MS. BAUMAN noted that at the time she was working for Business News
Alaska, she was taking care of an elderly parent who required 24-
hour care, so she needed a job that would allow her to take care of
her mother; that was the reason she stayed with the job. She
commented that she would fax information to the committee which
indicates the amount owed, as well as the results of a database
search in relation to the individual who hired her, Kay Cashman.
The information indicates that Ms. Cashman has a track record of
debts all over the state. It seems that when an employer is
allowed to operate outside of the law, it creates a severe
disadvantage for those employers who are willing to abide by state
law, Ms. Bauman concluded.
Number 0970
CHAIRMAN KOTT indicated to Ms. Bauman that the committee had a copy
of her testimony.
Number 0896
CHAIRMAN KOTT asked whether there were further testifiers on
teleconference, then closed the meeting to public testimony.
Number 0910
REPRESENTATIVE CROFT noted that the overtime and minimum wage
sections in statute that allow for awards of attorney fees and
costs for prevailing parties seem to be pretty comprehensive. In
that regard, they allow an award to the plaintiff unless the
defendant shows, by clear and convincing evidence, that the act or
omission giving rise to the action was made in good faith, and the
defendant had reasonable grounds for believing it. It seems to be
balanced in that there is a way out for the defendant-employer.
That type of arrangement, he said, would allow for individuals like
Ms. Bauman to prosecute a claim on their own and to have a claim
judged on its merits instead of on a dollar amount. He said he has
been trying to formulate a conceptual amendment in relation to the
above, but isn't sure where to place it.
Number 0986
REPRESENTATIVE CROFT made a motion to adopt a conceptual amendment
[Amendment 1] to add provisions similar to those that apply to
overtime and minimum wage claims, specifically AS 23.10.110, that
describe the ability to get attorney fees in a prevailing situation
relating to "Article 2."
Number 1018
REPRESENTATIVE JAMES objected. She explained that she appreciates
the efforts of Representative Croft, but this is a much larger
issue than simply including a conceptual amendment in that
particular section in statute. She is not familiar with Ms.
Bauman's case, but individuals really need to go to the DOLWD to
resolve issues of contract laborers versus employees.
Representative Croft's conceptual amendment reduces the need for
the cap to be changed from $7,500 to $20,000, which is an important
opportunity for the department to go to small claims court, because
it is the most expeditious and quick way in light of the fact that
individuals need their money. She acknowledged that one does not
always obtain the money owed because the judgment has to be taken
and a method of collection has to be attached. From her
experience, however, people who do not receive their paychecks are
hurting. Therefore, the faster those folks can receive relief, the
better. She feels that this can be achieved the fastest through
small claims court, if the situation fits.
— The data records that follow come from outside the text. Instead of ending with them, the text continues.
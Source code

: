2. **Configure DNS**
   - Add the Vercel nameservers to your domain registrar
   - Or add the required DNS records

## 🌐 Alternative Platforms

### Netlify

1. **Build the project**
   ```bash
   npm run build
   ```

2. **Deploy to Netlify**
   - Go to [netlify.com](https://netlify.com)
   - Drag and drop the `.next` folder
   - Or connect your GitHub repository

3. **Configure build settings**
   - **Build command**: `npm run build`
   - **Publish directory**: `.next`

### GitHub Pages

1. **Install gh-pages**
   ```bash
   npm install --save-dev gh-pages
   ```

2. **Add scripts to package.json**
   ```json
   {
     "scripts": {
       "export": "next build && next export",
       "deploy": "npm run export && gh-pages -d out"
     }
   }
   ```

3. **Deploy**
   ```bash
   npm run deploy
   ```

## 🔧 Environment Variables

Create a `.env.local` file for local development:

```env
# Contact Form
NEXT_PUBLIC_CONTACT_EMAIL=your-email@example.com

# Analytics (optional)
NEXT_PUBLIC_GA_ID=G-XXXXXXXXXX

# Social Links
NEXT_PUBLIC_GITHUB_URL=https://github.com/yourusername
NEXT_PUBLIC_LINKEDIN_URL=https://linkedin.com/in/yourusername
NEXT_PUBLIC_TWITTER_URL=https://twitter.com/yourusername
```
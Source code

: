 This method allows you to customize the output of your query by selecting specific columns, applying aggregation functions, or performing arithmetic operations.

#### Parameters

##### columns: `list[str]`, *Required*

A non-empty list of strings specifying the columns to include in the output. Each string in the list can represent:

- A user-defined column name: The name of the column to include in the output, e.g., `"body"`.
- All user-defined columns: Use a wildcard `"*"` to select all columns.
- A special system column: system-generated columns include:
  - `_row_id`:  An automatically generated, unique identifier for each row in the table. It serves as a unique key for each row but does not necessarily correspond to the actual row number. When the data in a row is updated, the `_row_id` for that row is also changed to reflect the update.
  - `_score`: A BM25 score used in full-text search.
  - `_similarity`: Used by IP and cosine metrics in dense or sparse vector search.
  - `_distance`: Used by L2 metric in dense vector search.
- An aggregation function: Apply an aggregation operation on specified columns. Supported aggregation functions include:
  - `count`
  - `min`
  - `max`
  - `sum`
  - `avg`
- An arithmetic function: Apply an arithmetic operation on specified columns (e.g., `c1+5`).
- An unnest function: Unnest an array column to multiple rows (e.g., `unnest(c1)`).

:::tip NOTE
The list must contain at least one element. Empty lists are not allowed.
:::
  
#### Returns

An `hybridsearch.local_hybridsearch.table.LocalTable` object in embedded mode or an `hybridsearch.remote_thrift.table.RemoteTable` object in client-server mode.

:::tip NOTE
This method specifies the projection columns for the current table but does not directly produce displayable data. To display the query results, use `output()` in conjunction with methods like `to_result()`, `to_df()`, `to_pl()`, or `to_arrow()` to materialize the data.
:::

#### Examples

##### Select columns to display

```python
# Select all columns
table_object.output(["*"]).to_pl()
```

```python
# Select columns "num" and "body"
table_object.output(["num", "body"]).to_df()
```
REPRESENTATIVE JAMES remarked that she wouldn't want to do
something that would eliminate the bill's purpose; she said the
department is very, very good at these issues. She suggested this
could be in a separate bill, but emphasized the need to hear from
the public in regard to how it would affect both employers and
employees. She doesn't believe it is appropriate to include in the
present bill and would vote "no" on the amendment.
Number 1152
REPRESENTATIVE KERTTULA surmised that one problem is that the
DOLWD, in the other cases, cannot obtain the full attorney fees.
She indicated this [amendment] would also resolve that issue.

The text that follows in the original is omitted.